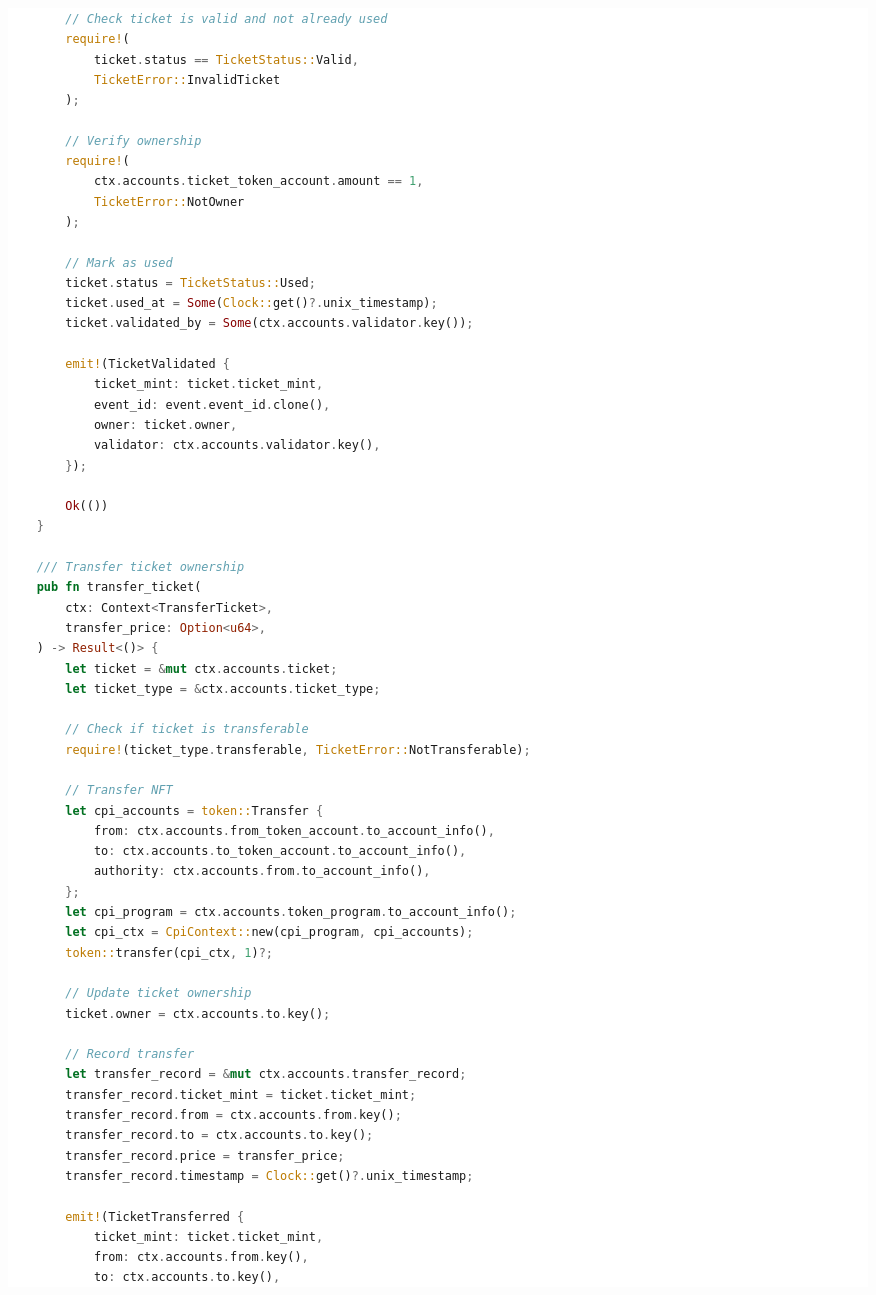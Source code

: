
 ```rust
        // Check ticket is valid and not already used
        require!(
            ticket.status == TicketStatus::Valid,
            TicketError::InvalidTicket
        );
        
        // Verify ownership
        require!(
            ctx.accounts.ticket_token_account.amount == 1,
            TicketError::NotOwner
        );
        
        // Mark as used
        ticket.status = TicketStatus::Used;
        ticket.used_at = Some(Clock::get()?.unix_timestamp);
        ticket.validated_by = Some(ctx.accounts.validator.key());
        
        emit!(TicketValidated {
            ticket_mint: ticket.ticket_mint,
            event_id: event.event_id.clone(),
            owner: ticket.owner,
            validator: ctx.accounts.validator.key(),
        });
        
        Ok(())
    }

    /// Transfer ticket ownership
    pub fn transfer_ticket(
        ctx: Context<TransferTicket>,
        transfer_price: Option<u64>,
    ) -> Result<()> {
        let ticket = &mut ctx.accounts.ticket;
        let ticket_type = &ctx.accounts.ticket_type;
        
        // Check if ticket is transferable
        require!(ticket_type.transferable, TicketError::NotTransferable);
        
        // Transfer NFT
        let cpi_accounts = token::Transfer {
            from: ctx.accounts.from_token_account.to_account_info(),
            to: ctx.accounts.to_token_account.to_account_info(),
            authority: ctx.accounts.from.to_account_info(),
        };
        let cpi_program = ctx.accounts.token_program.to_account_info();
        let cpi_ctx = CpiContext::new(cpi_program, cpi_accounts);
        token::transfer(cpi_ctx, 1)?;
        
        // Update ticket ownership
        ticket.owner = ctx.accounts.to.key();
        
        // Record transfer
        let transfer_record = &mut ctx.accounts.transfer_record;
        transfer_record.ticket_mint = ticket.ticket_mint;
        transfer_record.from = ctx.accounts.from.key();
        transfer_record.to = ctx.accounts.to.key();
        transfer_record.price = transfer_price;
        transfer_record.timestamp = Clock::get()?.unix_timestamp;
        
        emit!(TicketTransferred {
            ticket_mint: ticket.ticket_mint,
            from: ctx.accounts.from.key(),
            to: ctx.accounts.to.key(),
```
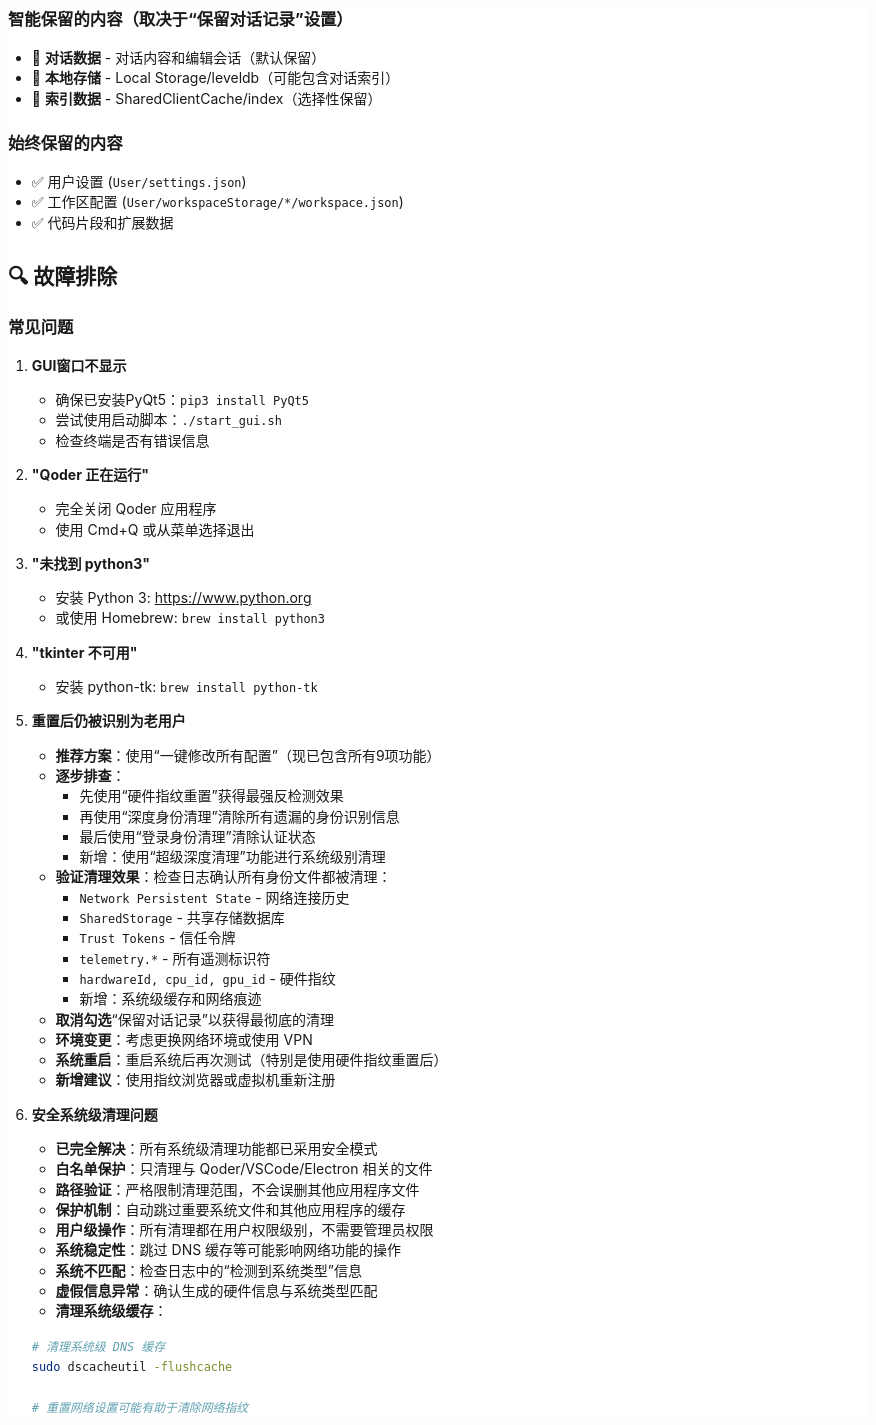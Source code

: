 ### 智能保留的内容（取决于“保留对话记录”设置）
- 🔄 **对话数据** - 对话内容和编辑会话（默认保留）
- 🔄 **本地存储** - Local Storage/leveldb（可能包含对话索引）
- 🔄 **索引数据** - SharedClientCache/index（选择性保留）

### 始终保留的内容
- ✅ 用户设置 (`User/settings.json`)
- ✅ 工作区配置 (`User/workspaceStorage/*/workspace.json`)
- ✅ 代码片段和扩展数据

## 🔍 故障排除

### 常见问题

1. **GUI窗口不显示**
   - 确保已安装PyQt5：`pip3 install PyQt5`
   - 尝试使用启动脚本：`./start_gui.sh`
   - 检查终端是否有错误信息

2. **"Qoder 正在运行"**
   - 完全关闭 Qoder 应用程序
   - 使用 Cmd+Q 或从菜单选择退出

3. **"未找到 python3"**
   - 安装 Python 3: https://www.python.org
   - 或使用 Homebrew: `brew install python3`

4. **"tkinter 不可用"**
   - 安装 python-tk: `brew install python-tk`

5. **重置后仍被识别为老用户**
   - **推荐方案**：使用“一键修改所有配置”（现已包含所有9项功能）
   - **逐步排查**：
     - 先使用“硬件指纹重置”获得最强反检测效果
     - 再使用“深度身份清理”清除所有遗漏的身份识别信息
     - 最后使用“登录身份清理”清除认证状态
     - 新增：使用“超级深度清理”功能进行系统级别清理
   - **验证清理效果**：检查日志确认所有身份文件都被清理：
     - `Network Persistent State` - 网络连接历史
     - `SharedStorage` - 共享存储数据库  
     - `Trust Tokens` - 信任令牌
     - `telemetry.*` - 所有遥测标识符
     - `hardwareId, cpu_id, gpu_id` - 硬件指纹
     - 新增：系统级缓存和网络痕迹
   - **取消勾选**“保留对话记录”以获得最彻底的清理
   - **环境变更**：考虑更换网络环境或使用 VPN
   - **系统重启**：重启系统后再次测试（特别是使用硬件指纹重置后）
   - **新增建议**：使用指纹浏览器或虚拟机重新注册

6. **安全系统级清理问题**
   - **已完全解决**：所有系统级清理功能都已采用安全模式
   - **白名单保护**：只清理与 Qoder/VSCode/Electron 相关的文件
   - **路径验证**：严格限制清理范围，不会误删其他应用程序文件
   - **保护机制**：自动跳过重要系统文件和其他应用程序的缓存
   - **用户级操作**：所有清理都在用户权限级别，不需要管理员权限
   - **系统稳定性**：跳过 DNS 缓存等可能影响网络功能的操作
   - **系统不匹配**：检查日志中的“检测到系统类型”信息
   - **虚假信息异常**：确认生成的硬件信息与系统类型匹配
   - **清理系统级缓存**：
   ```bash
   # 清理系统级 DNS 缓存
   sudo dscacheutil -flushcache
   
   # 重置网络设置可能有助于清除网络指纹
   ```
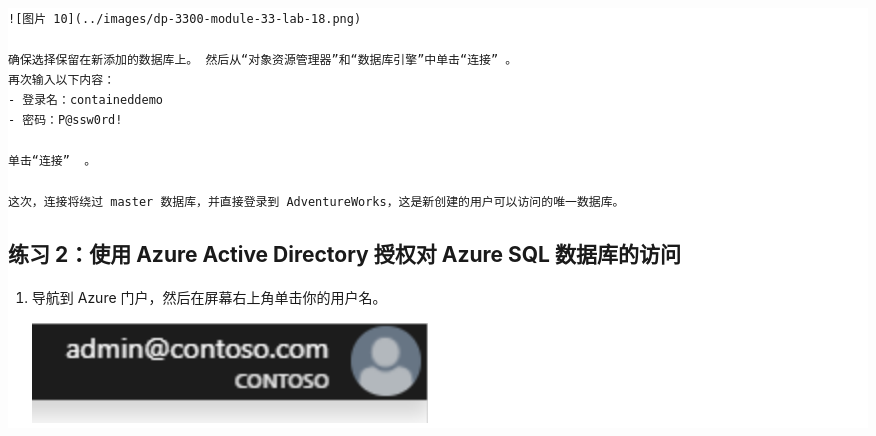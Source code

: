     ![图片 10](../images/dp-3300-module-33-lab-18.png)

    确保选择保留在新添加的数据库上。 然后从“对象资源管理器”和“数据库引擎”中单击“连接” 。 
    再次输入以下内容： 
    - 登录名：containeddemo   
    - 密码：P@ssw0rd! 

    单击“连接”  。

    这次，连接将绕过 master 数据库，并直接登录到 AdventureWorks，这是新创建的用户可以访问的唯一数据库。

## <a name="exercise-2-authorize-access-to-azure-sql-database-with-azure-active-directory"></a>练习 2：使用 Azure Active Directory 授权对 Azure SQL 数据库的访问

1. 导航到 Azure 门户，然后在屏幕右上角单击你的用户名。

    ![包含瓶子、黑色、照片、橙色的图片 自动生成的描述](../images/dp-3300-module-33-lab-19.png)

———

PROMPT
Your answer must contain the full data, repeated exactly, without pictures.

EXPECTED ANSWER
Source code

:
 ```rust
        // Check ticket is valid and not already used
        require!(
            ticket.status == TicketStatus::Valid,
            TicketError::InvalidTicket
        );
        
        // Verify ownership
        require!(
            ctx.accounts.ticket_token_account.amount == 1,
            TicketError::NotOwner
        );
        
        // Mark as used
        ticket.status = TicketStatus::Used;
        ticket.used_at = Some(Clock::get()?.unix_timestamp);
        ticket.validated_by = Some(ctx.accounts.validator.key());
        
        emit!(TicketValidated {
            ticket_mint: ticket.ticket_mint,
            event_id: event.event_id.clone(),
            owner: ticket.owner,
            validator: ctx.accounts.validator.key(),
        });
        
        Ok(())
    }

    /// Transfer ticket ownership
    pub fn transfer_ticket(
        ctx: Context<TransferTicket>,
        transfer_price: Option<u64>,
    ) -> Result<()> {
        let ticket = &mut ctx.accounts.ticket;
        let ticket_type = &ctx.accounts.ticket_type;
        
        // Check if ticket is transferable
        require!(ticket_type.transferable, TicketError::NotTransferable);
        
        // Transfer NFT
        let cpi_accounts = token::Transfer {
            from: ctx.accounts.from_token_account.to_account_info(),
            to: ctx.accounts.to_token_account.to_account_info(),
            authority: ctx.accounts.from.to_account_info(),
        };
        let cpi_program = ctx.accounts.token_program.to_account_info();
        let cpi_ctx = CpiContext::new(cpi_program, cpi_accounts);
        token::transfer(cpi_ctx, 1)?;
        
        // Update ticket ownership
        ticket.owner = ctx.accounts.to.key();
        
        // Record transfer
        let transfer_record = &mut ctx.accounts.transfer_record;
        transfer_record.ticket_mint = ticket.ticket_mint;
        transfer_record.from = ctx.accounts.from.key();
        transfer_record.to = ctx.accounts.to.key();
        transfer_record.price = transfer_price;
        transfer_record.timestamp = Clock::get()?.unix_timestamp;
        
        emit!(TicketTransferred {
            ticket_mint: ticket.ticket_mint,
            from: ctx.accounts.from.key(),
            to: ctx.accounts.to.key(),
```
Source code

: ### 智能保留的内容（取决于“保留对话记录”设置）
- 🔄 **对话数据** - 对话内容和编辑会话（默认保留）
- 🔄 **本地存储** - Local Storage/leveldb（可能包含对话索引）
- 🔄 **索引数据** - SharedClientCache/index（选择性保留）

### 始终保留的内容
- ✅ 用户设置 (`User/settings.json`)
- ✅ 工作区配置 (`User/workspaceStorage/*/workspace.json`)
- ✅ 代码片段和扩展数据

## 🔍 故障排除

### 常见问题

1. **GUI窗口不显示**
   - 确保已安装PyQt5：`pip3 install PyQt5`
   - 尝试使用启动脚本：`./start_gui.sh`
   - 检查终端是否有错误信息

2. **"Qoder 正在运行"**
   - 完全关闭 Qoder 应用程序
   - 使用 Cmd+Q 或从菜单选择退出

3. **"未找到 python3"**
   - 安装 Python 3: https://www.python.org
   - 或使用 Homebrew: `brew install python3`

4. **"tkinter 不可用"**
   - 安装 python-tk: `brew install python-tk`

5. **重置后仍被识别为老用户**
   - **推荐方案**：使用“一键修改所有配置”（现已包含所有9项功能）
   - **逐步排查**：
     - 先使用“硬件指纹重置”获得最强反检测效果
     - 再使用“深度身份清理”清除所有遗漏的身份识别信息
     - 最后使用“登录身份清理”清除认证状态
     - 新增：使用“超级深度清理”功能进行系统级别清理
   - **验证清理效果**：检查日志确认所有身份文件都被清理：
     - `Network Persistent State` - 网络连接历史
     - `SharedStorage` - 共享存储数据库  
     - `Trust Tokens` - 信任令牌
     - `telemetry.*` - 所有遥测标识符
     - `hardwareId, cpu_id, gpu_id` - 硬件指纹
     - 新增：系统级缓存和网络痕迹
   - **取消勾选**“保留对话记录”以获得最彻底的清理
   - **环境变更**：考虑更换网络环境或使用 VPN
   - **系统重启**：重启系统后再次测试（特别是使用硬件指纹重置后）
   - **新增建议**：使用指纹浏览器或虚拟机重新注册

6. **安全系统级清理问题**
   - **已完全解决**：所有系统级清理功能都已采用安全模式
   - **白名单保护**：只清理与 Qoder/VSCode/Electron 相关的文件
   - **路径验证**：严格限制清理范围，不会误删其他应用程序文件
   - **保护机制**：自动跳过重要系统文件和其他应用程序的缓存
   - **用户级操作**：所有清理都在用户权限级别，不需要管理员权限
   - **系统稳定性**：跳过 DNS 缓存等可能影响网络功能的操作
   - **系统不匹配**：检查日志中的“检测到系统类型”信息
   - **虚假信息异常**：确认生成的硬件信息与系统类型匹配
   - **清理系统级缓存**：
   ```bash
   # 清理系统级 DNS 缓存
   sudo dscacheutil -flushcache
   
   # 重置网络设置可能有助于清除网络指纹
   ```
Source code

:     ![图片 10](../images/dp-3300-module-33-lab-18.png)

    确保选择保留在新添加的数据库上。 然后从“对象资源管理器”和“数据库引擎”中单击“连接” 。 
    再次输入以下内容： 
    - 登录名：containeddemo   
    - 密码：P@ssw0rd! 

    单击“连接”  。

    这次，连接将绕过 master 数据库，并直接登录到 AdventureWorks，这是新创建的用户可以访问的唯一数据库。

## <a name="exercise-2-authorize-access-to-azure-sql-database-with-azure-active-directory"></a>练习 2：使用 Azure Active Directory 授权对 Azure SQL 数据库的访问

1. 导航到 Azure 门户，然后在屏幕右上角单击你的用户名。

    ![包含瓶子、黑色、照片、橙色的图片 自动生成的描述](../images/dp-3300-module-33-lab-19.png)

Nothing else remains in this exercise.